Rare event sampling

Last updated September 23, 2023

Rare event sampling is an umbrella term for a group of computer simulation methods intended to selectively sample 'special' regions of the dynamic space of systems which are unlikely to visit those special regions through brute-force simulation. A familiar example of a rare event in this context would be nucleation of a raindrop from over-saturated water vapour: although raindrops form every day, relative to the length and time scales defined by the motion of water molecules in the vapour phase, the formation of a liquid droplet is extremely rare.
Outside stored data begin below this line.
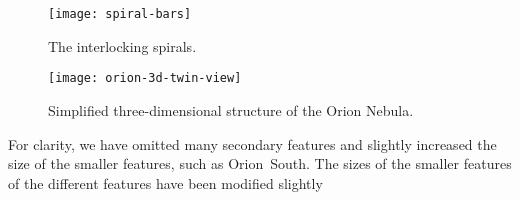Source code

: \documentclass[iop, apj]{emulateapj}
\begin{document}
\begin{figure}
  \centering
  \texttt{[image: spiral-bars]}
  \caption{The interlocking spirals.}
  \label{fig:spiral-bars}
\end{figure}

\begin{figure*}
  \centering
  \texttt{[image: orion-3d-twin-view]}
  \caption{Simplified three-dimensional structure of the Orion Nebula.}
  \label{fig:3d-twin}
\end{figure*}

For clarity, we have omitted many secondary features and slightly increased the
size of the smaller features, such as Orion~South. 
The sizes of the smaller features  of the different features have been modified slightly



\end{document}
Due to the wide use of computer simulation across very different domains, articles on the topic arise from quite disparate sources and it is difficult to make a coherent survey of rare event sampling techniques.^[1] Contemporary methods include transition-path sampling (TPS),^[2] replica exchange transition interface sampling (RETIS),^[3] repetitive simulation trials after reaching thresholds (RESTART),^[4] forward flux sampling (FFS),^[5]^[6] generalized splitting,^[7]^[8] adaptive multilevel splitting (AMS),^[9] stochastic-process rare-event sampling (SPRES),^[10] line sampling,^[11] subset simulation,^[12] and weighted ensemble (WE).^[13]^[14] The first published rare event technique was by Herman Kahn and Theodore Edward Harris in 1951,^[15] who in turn referred to an unpublished technical report by John von Neumann and Stanislaw Ulam.

Time dependence

If a system is out of thermodynamic equilibrium, then it is possible that there will be time-dependence in the rare event flux. In order to follow the time evolution of the probability of a rare event, it is necessary to maintain a steady current of trajectories into the target region of configurational space. SPRES is specifically designed for this eventuality and AMS is also at least formally valid for applications in which this is required.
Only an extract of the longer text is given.